Ra:I'm still confused as to what attachment actually is.

I mean, come ON! When you're not with someone you don't just forget they exist... you still think about them, right? So how is it, when you're with someone you're with them and when you're not, you're not?

How far does one 'let go' yet still maintain connection?

The key to non attachment is that whatever you are doing is what you should be focused on and avoidence of unreasonable extremes.

Let's put it in terms of chocolate.

I like dark chocolate a lot. :) But if I'm driving and I'm thinking about DC and not driving, that's bad. I need to be driving while I'm driving.

If I'm constantly wondering where my DC is and if some one is getting into it, that's bad.
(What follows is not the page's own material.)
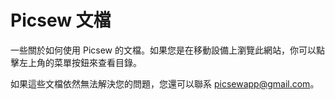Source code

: # Picsew 文檔

一些關於如何使用 Picsew 的文檔。如果您是在移動設備上瀏覽此網站，你可以點擊左上角的菜單按鈕來查看目錄。

如果這些文檔依然無法解決您的問題，您還可以聯系 [picsewapp@gmail.com](mailto:picsewapp@gmail.com)。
I still need to be driving while driving.

When I'm eating a piece of DC, if I'm already worrying about where I'm going to get more and if I'll be able to keep it for myself, that's bad because I'm missing the piece I'm eating.

Sure some times I start missing it. But I decide if I want to spend time reminiscing or if I'm just going to note it and table the idea because I'm doing something else.

I enjoy my chocolate, but it doesn't consume me or take over my every waking moment.

Love of anything works best when you aren't a slave to your passions just as it works best when you let them flow instead of cutting them off.

It is a balance, a give and take, an ebb and flow.

If I'm busy doing stuff that consumes my attention I may not think about chocolate at all. That doesn't mean I like it less.

Be where you are. Do what you are doing. It will fall into place.

Surrealisticgirl: Swarm -- you always have a way of just getting down to it. Thanks!